The Arbitrator then went on to agree with Aviva and he rejected Ms. Clancy’s submissions. It is not surprising that the decision repeats Aviva’s submissions in accepting them. I find no error.
Counsel did raise an issue that is properly described as one of procedural fairness, but he did not identify it as such. He claimed that the issue of preclusion for failure to attend IEs came as a surprise because Aviva did not raise it until the matter came for hearing. As I noted earlier, that allegation is false because Aviva identified the issue in its Response, and raised it again at the pre-hearing discussion. The pre-hearing Arbitrator could have scheduled a preliminary issue hearing on the issue, but she did not. That was within her discretion. Her other option was to leave the issue to be heard by the hearing Arbitrator, which she did. Aviva was not required to do anything else in order to pursue a hearing on the issue.
The hearing Arbitrator decided to conduct a preliminary issue hearing on the issue. That too was within his discretion. Counsel for Ms. Clancy should not have been taken by surprise. Further, the Arbitrator did not proceed immediately upon deciding to conduct the preliminary issue hearing. He conducted the hearing by way of written submissions. That provided Ms. Clancy with ample opportunity to be heard, thereby curing any breach of procedural fairness that might have occurred.
(c) Reasonably Necessary
Section 44(1) of the Schedule allows an insurer to require an insured person to be examined by one or more regulated health professionals for the purpose of assisting the insurer to determine if the insured person is or continues to be entitled to a benefit, but not more often than is reasonably necessary.
On appeal, Ms. Clancy submitted that she “takes issue with Arbitrator Smith’s decision that Aviva’s request for an IE was reasonably necessary.2” In fact, the Arbitrator made no such decision. He did not address the issue at all. However, I find no error. Ms. Clancy did not raise the issue before the Arbitrator. He could not have erred in failing to address it.
When I asked counsel to point out where he raised the issue before the Arbitrator, he referred me to paragraphs 53 and 65 of the arbitration written submissions. But those paragraphs do not refer to whether the IEs were reasonably necessary. They make passing reference to the entirely different question of whether the proposed services are reasonable and necessary.
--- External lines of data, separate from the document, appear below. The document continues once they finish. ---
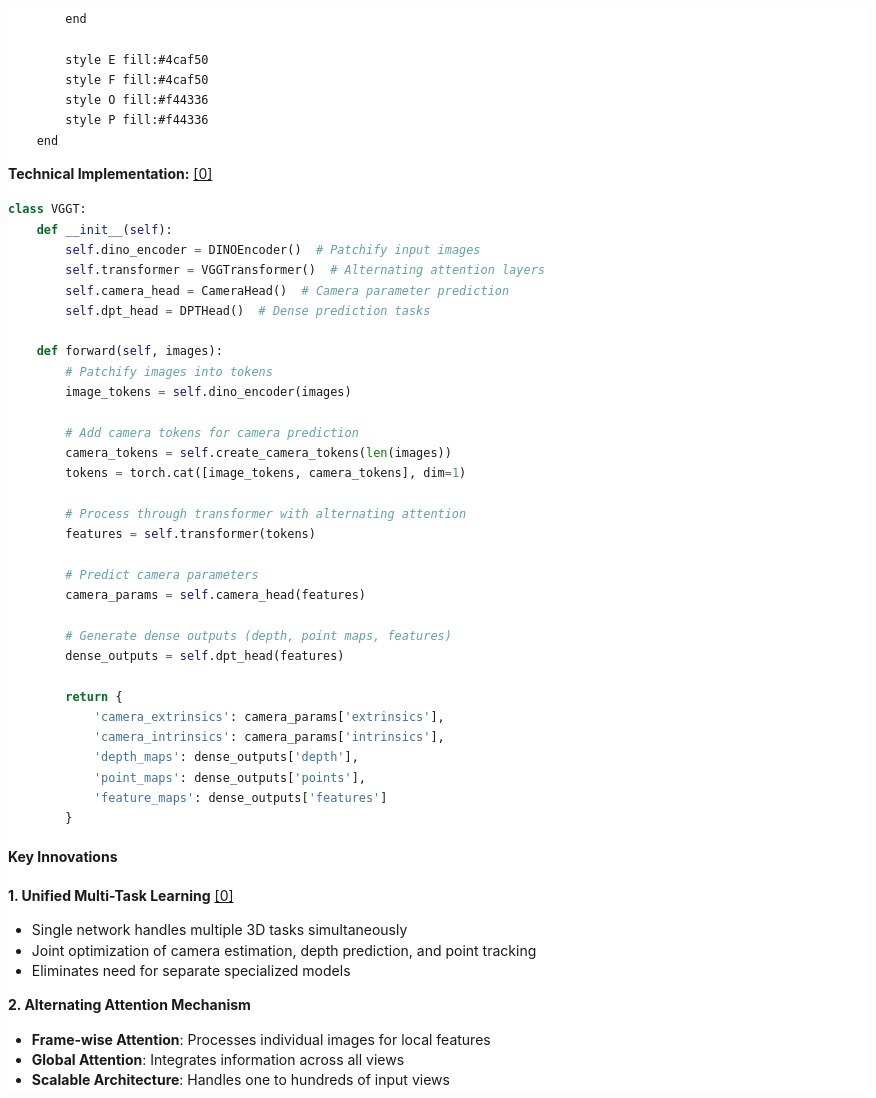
 ```mermaid
        end
        
        style E fill:#4caf50
        style F fill:#4caf50
        style O fill:#f44336
        style P fill:#f44336
    end
```

**Technical Implementation:** [[0]](https://vgg-t.github.io/)

```python
class VGGT:
    def __init__(self):
        self.dino_encoder = DINOEncoder()  # Patchify input images
        self.transformer = VGGTransformer()  # Alternating attention layers
        self.camera_head = CameraHead()  # Camera parameter prediction
        self.dpt_head = DPTHead()  # Dense prediction tasks
        
    def forward(self, images):
        # Patchify images into tokens
        image_tokens = self.dino_encoder(images)
        
        # Add camera tokens for camera prediction
        camera_tokens = self.create_camera_tokens(len(images))
        tokens = torch.cat([image_tokens, camera_tokens], dim=1)
        
        # Process through transformer with alternating attention
        features = self.transformer(tokens)
        
        # Predict camera parameters
        camera_params = self.camera_head(features)
        
        # Generate dense outputs (depth, point maps, features)
        dense_outputs = self.dpt_head(features)
        
        return {
            'camera_extrinsics': camera_params['extrinsics'],
            'camera_intrinsics': camera_params['intrinsics'],
            'depth_maps': dense_outputs['depth'],
            'point_maps': dense_outputs['points'],
            'feature_maps': dense_outputs['features']
        }
```

#### Key Innovations

**1. Unified Multi-Task Learning** [[0]](https://vgg-t.github.io/)
- Single network handles multiple 3D tasks simultaneously
- Joint optimization of camera estimation, depth prediction, and point tracking
- Eliminates need for separate specialized models

**2. Alternating Attention Mechanism**
- **Frame-wise Attention**: Processes individual images for local features
- **Global Attention**: Integrates information across all views
- **Scalable Architecture**: Handles one to hundreds of input views
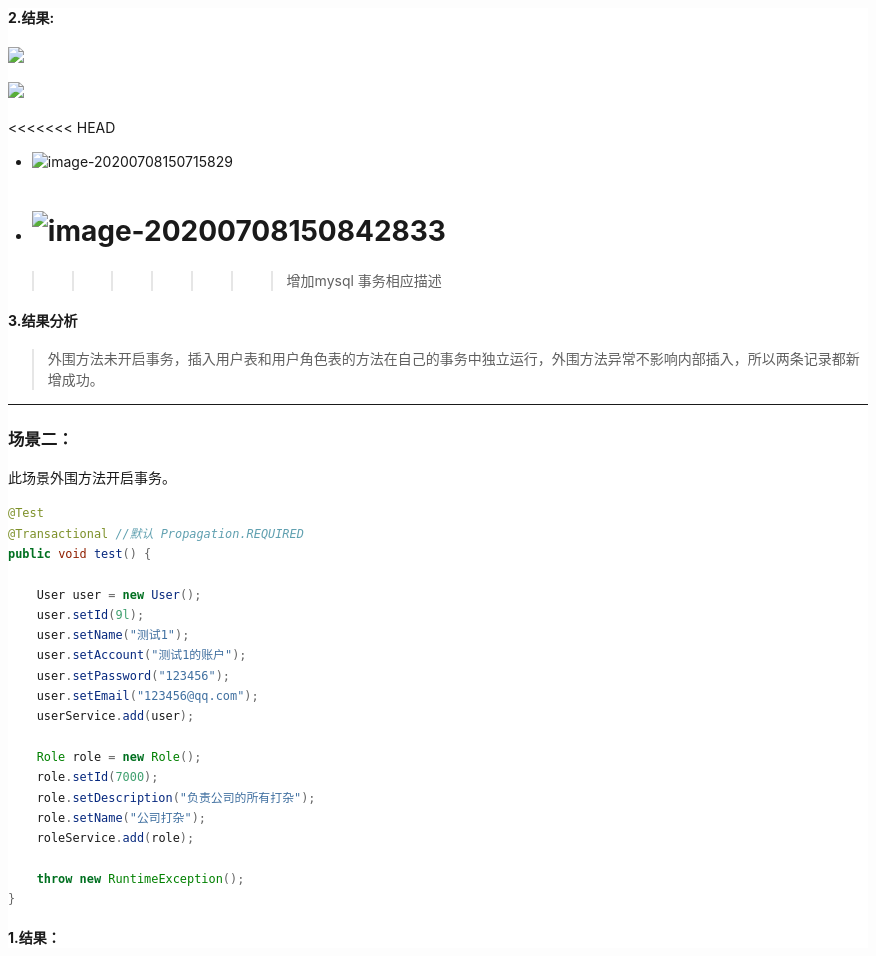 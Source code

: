 #### 2.结果:

![](https://upload-images.jianshu.io/upload_images/6317785-b7b19d27c2e3e9e3.png?imageMogr2/auto-orient/strip%7CimageView2/2/w/1240)

![](https://upload-images.jianshu.io/upload_images/6317785-2873d34de44bdadc.png?imageMogr2/auto-orient/strip%7CimageView2/2/w/1240)

<<<<<<< HEAD

- ![image-20200708150715829](https://upload-images.jianshu.io/upload_images/6317785-b7b19d27c2e3e9e3.png?imageMogr2/auto-orient/strip%7CimageView2/2/w/1240)

- ![image-20200708150842833](https://upload-images.jianshu.io/upload_images/6317785-2873d34de44bdadc.png?imageMogr2/auto-orient/strip%7CimageView2/2/w/1240)
  =======

>>>>>>> 增加mysql 事务相应描述

#### 3.结果分析

> 外围方法未开启事务，插入用户表和用户角色表的方法在自己的事务中独立运行，外围方法异常不影响内部插入，所以两条记录都新增成功。



***



### 场景二：

此场景外围方法开启事务。

``` java 
@Test
@Transactional //默认 Propagation.REQUIRED
public void test() {

    User user = new User();
    user.setId(9l);
    user.setName("测试1");
    user.setAccount("测试1的账户");
    user.setPassword("123456");
    user.setEmail("123456@qq.com");
    userService.add(user);

    Role role = new Role();
    role.setId(7000);
    role.setDescription("负责公司的所有打杂");
    role.setName("公司打杂");
    roleService.add(role);

    throw new RuntimeException();
}
```

#### 1.结果：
If there is anything in Ms. Clancy’s arbitration written submissions that may be construed to be relevant to the reasonable necessity of the IEs, it is in paragraph 66. It states there that Aviva was not entitled to an IE because Ms. Clancy had already provided all of the information required to adjust the claim. Before the Arbitrator, there was no other reference to this argument. It is not surprising that the Arbitrator did not deduce that this might be Ms. Clancy’s submission that the IE was not reasonably necessary. I find no error.
Ms. Clancy expanded upon the argument on appeal. Her position is that Aviva was not entitled to an IE, even though she had never attended one. Instead, Aviva was required to accept the opinion of her service providers and her family doctor. I reject this submission.
There is no case that endorses the approach Ms. Clancy suggests. The very purpose of s. 44(1) is to allow insurers to obtain expert opinions that are independent of the ones the insured person provided. I agree with Ms. Clancy that there is no automatic right to an IE, but in my view, there is a prima facie right in her circumstances, and Aviva did nothing to suggest that its right should be restricted. Ms. Clancy has never attended an IE and, when she submitted the OCF-18 that led to the IEs in dispute, she had not sought any accident benefits for over a year. The lapse in time alone created a reasonable basis for requesting an IE. There was nothing arbitrary in Aviva’s request.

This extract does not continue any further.